Gillian Walnes points out the use of color and style in some of the striking paintings of Charlotte Salomon. Cofounder and executive director of The Anne Frank Trust UK, she toured a Salomon exhibition at the Illinois Holocaust Museum in Skokie. | Geoff Scheerer/Sun-Times Media
Gillian Walnes points out the use of color and style in some of the striking paintings of Charlotte Salomon. Cofounder and executive director of The Anne Frank Trust UK, she toured a Salomon exhibition at the Illinois Holocaust Museum in Skokie. | Geoff Scheerer/Sun-Times Media
Mike Isaacs
misaacs@pioneerlocal.com | @SKReview_Mike
Aug. 6 6:05 a.m.

SKOKIE — Artist Charlotte Salomon and writer Anne Frank regularly get mentioned together. They both were killed by the Nazis at a young age during the Holocaust, leaving behind a monumental work likely to live on forever. The lesser known Salomon’s legacy rests in her series of remarkable paintings depicting her life — Frank’s, of course, in her iconic diary that has been read all over the world.

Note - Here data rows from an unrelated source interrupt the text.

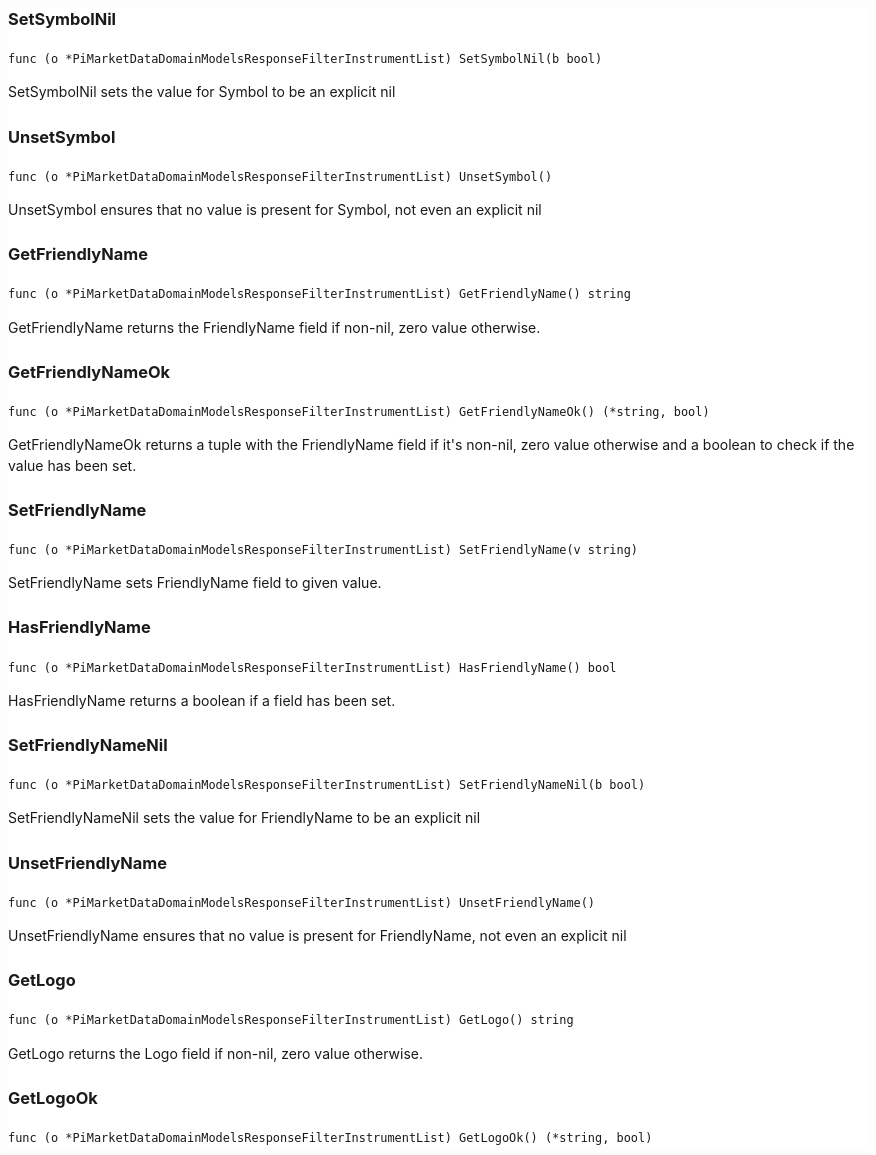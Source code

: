 ### SetSymbolNil

`func (o *PiMarketDataDomainModelsResponseFilterInstrumentList) SetSymbolNil(b bool)`

 SetSymbolNil sets the value for Symbol to be an explicit nil

### UnsetSymbol
`func (o *PiMarketDataDomainModelsResponseFilterInstrumentList) UnsetSymbol()`

UnsetSymbol ensures that no value is present for Symbol, not even an explicit nil
### GetFriendlyName

`func (o *PiMarketDataDomainModelsResponseFilterInstrumentList) GetFriendlyName() string`

GetFriendlyName returns the FriendlyName field if non-nil, zero value otherwise.

### GetFriendlyNameOk

`func (o *PiMarketDataDomainModelsResponseFilterInstrumentList) GetFriendlyNameOk() (*string, bool)`

GetFriendlyNameOk returns a tuple with the FriendlyName field if it's non-nil, zero value otherwise
and a boolean to check if the value has been set.

### SetFriendlyName

`func (o *PiMarketDataDomainModelsResponseFilterInstrumentList) SetFriendlyName(v string)`

SetFriendlyName sets FriendlyName field to given value.

### HasFriendlyName

`func (o *PiMarketDataDomainModelsResponseFilterInstrumentList) HasFriendlyName() bool`

HasFriendlyName returns a boolean if a field has been set.

### SetFriendlyNameNil

`func (o *PiMarketDataDomainModelsResponseFilterInstrumentList) SetFriendlyNameNil(b bool)`

 SetFriendlyNameNil sets the value for FriendlyName to be an explicit nil

### UnsetFriendlyName
`func (o *PiMarketDataDomainModelsResponseFilterInstrumentList) UnsetFriendlyName()`

UnsetFriendlyName ensures that no value is present for FriendlyName, not even an explicit nil
### GetLogo

`func (o *PiMarketDataDomainModelsResponseFilterInstrumentList) GetLogo() string`

GetLogo returns the Logo field if non-nil, zero value otherwise.

### GetLogoOk

`func (o *PiMarketDataDomainModelsResponseFilterInstrumentList) GetLogoOk() (*string, bool)`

• Charlotte Salomon was born in 1916 in Berlin and was killed in 1943 in Auschwitz. She was 26 and pregnant. Anne Frank was born in 1929 in Frankfurt, Weimar Germany and was killed in 1945 at the Bergen-Belsen concentration camp, She was 15.

• Charlotte Salomon created a series of paintings — more than a thousand individual works mostly painted between 1941 and 1943 in the south of France. She called the series “Life? Or Theater?” Anne Frank received an autograph book for her 13th birthday in 1942. She used it as her diary and chronicled her life in what became “Diary of a Young Girl.”

• Following the war, Charlotte Salomon’s paintings were discovered when her father and step-mother went looking for their daughter’s belongings. Charlotte had given “Life? Or Theater?” to a local doctor and friend and asked that it be preserved. Anne Frank’s diary came into the hands of Otto Frank in 1945, after he learned he lost his wife and two daughters in the Holocaust, Miep Gies, who helped hide the Frank family before they were arrested, gave Otto Frank the diary and a bundle of loose notes. She saved them in the hope of returning them to Anne.

• Charlotte Salomon’s paintings featured some dark turns in her family’s life including a string of suicides on the female side. It’s possible that Charlotte’s father was not so eager for all of these expressions to be shared with the public. Anne Frank’s diary was honest about the difficult relationship she sometimes had with her mother. Otto Frank, her father, was eager to share the diary with the world, but not these particular parts.

• Charlotte Salomon’s works remained with her parents for 10 years before they were given to a museum. The collection is under the control of the Jewish Historical Museum in Amsterdam, the same city where Anne Frank hid. The Anne Frank diary was first published in Germany and France in 1950. It was rejected by several publishers before being published in 1952 in the United Kingdom and the United States.

• Charlotte Salomon’s works have been displayed at different exhibitions and have been the subject of a documentary film, a play and a new opera that opened in Salzburg. Anne Frank’s diary has been published throughout the world in various edited editions. The full unabridged edition was published in 1997. The diary has inspired movies, a play, books and more. The Anne Frank House in Amsterdam, where the Frank family was hidden from the Nazis, has become a popular museum attracting thousands of people every year.